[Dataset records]
##########

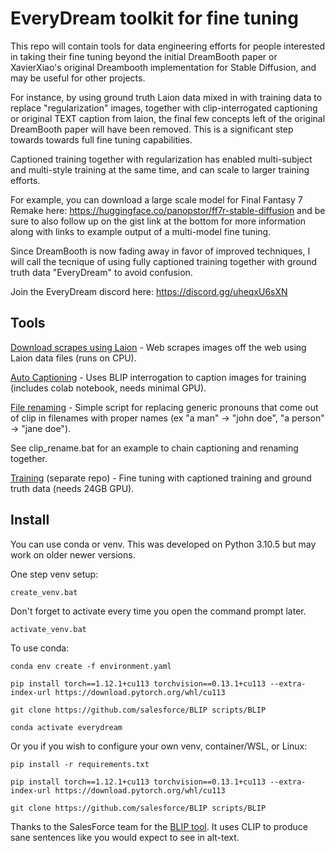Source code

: # EveryDream toolkit for fine tuning

This repo will contain tools for data engineering efforts for people interested in taking their fine tuning beyond the initial DreamBooth paper or XavierXiao's original Dreambooth implementation for Stable Diffusion, and may be useful for other projects.

For instance, by using ground truth Laion data mixed in with training data to replace "regularization" images, together with clip-interrogated captioning or original TEXT caption from laion, the final few concepts left of the original DreamBooth paper will have been removed.  This is a significant step towards towards full fine tuning capabilities. 

Captioned training together with regularization has enabled multi-subject and multi-style training at the same time, and can scale to larger training efforts.

For example, you can download a large scale model for Final Fantasy 7 Remake here: https://huggingface.co/panopstor/ff7r-stable-diffusion and be sure to also follow up on the gist link at the bottom for more information along with links to example output of a multi-model fine tuning. 

Since DreamBooth is now fading away in favor of improved techniques, I will call the tecnique of using fully captioned training together with ground truth data "EveryDream" to avoid confusion.

Join the EveryDream discord here: https://discord.gg/uheqxU6sXN

## Tools

[Download scrapes using Laion](./doc/LAION_SCRAPE.md) - Web scrapes images off the web using Laion data files (runs on CPU).

[Auto Captioning](./doc/AUTO_CAPTION.md) - Uses BLIP interrogation to caption images for training (includes colab notebook, needs minimal GPU).

[File renaming](./doc/FILE_RENAME.md) - Simple script for replacing generic pronouns that come out of clip in filenames with proper names (ex "a man" -> "john doe", "a person" -> "jane doe").

See clip_rename.bat for an example to chain captioning and renaming together.

[Training](https://github.com/victorchall/EveryDream-trainer) (separate repo) - Fine tuning with captioned training and ground truth data (needs 24GB GPU).

## Install

You can use conda or venv.  This was developed on Python 3.10.5 but may work on older newer versions.

One step venv setup:

    create_venv.bat

Don't forget to activate every time you open the command prompt later.

    activate_venv.bat

To use conda:

    conda env create -f environment.yaml

    pip install torch==1.12.1+cu113 torchvision==0.13.1+cu113 --extra-index-url https://download.pytorch.org/whl/cu113

    git clone https://github.com/salesforce/BLIP scripts/BLIP

    conda activate everydream

Or you if you wish to configure your own venv, container/WSL, or Linux:

    pip install -r requirements.txt

    pip install torch==1.12.1+cu113 torchvision==0.13.1+cu113 --extra-index-url https://download.pytorch.org/whl/cu113

    git clone https://github.com/salesforce/BLIP scripts/BLIP

Thanks to the SalesForce team for the [BLIP tool](https://github.com/salesforce/BLIP). It uses CLIP to produce sane sentences like you would expect to see in alt-text.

##########

» EXERCISE OBJECTIVE:
Give again, word for word, every line from the one holding "create_venv.bat" to the end of the data.

» FINISHED TASK:
    create_venv.bat

Don't forget to activate every time you open the command prompt later.

    activate_venv.bat

To use conda:

    conda env create -f environment.yaml

    pip install torch==1.12.1+cu113 torchvision==0.13.1+cu113 --extra-index-url https://download.pytorch.org/whl/cu113

    git clone https://github.com/salesforce/BLIP scripts/BLIP

    conda activate everydream

Or you if you wish to configure your own venv, container/WSL, or Linux:

    pip install -r requirements.txt

    pip install torch==1.12.1+cu113 torchvision==0.13.1+cu113 --extra-index-url https://download.pytorch.org/whl/cu113

    git clone https://github.com/salesforce/BLIP scripts/BLIP

Thanks to the SalesForce team for the [BLIP tool](https://github.com/salesforce/BLIP). It uses CLIP to produce sane sentences like you would expect to see in alt-text.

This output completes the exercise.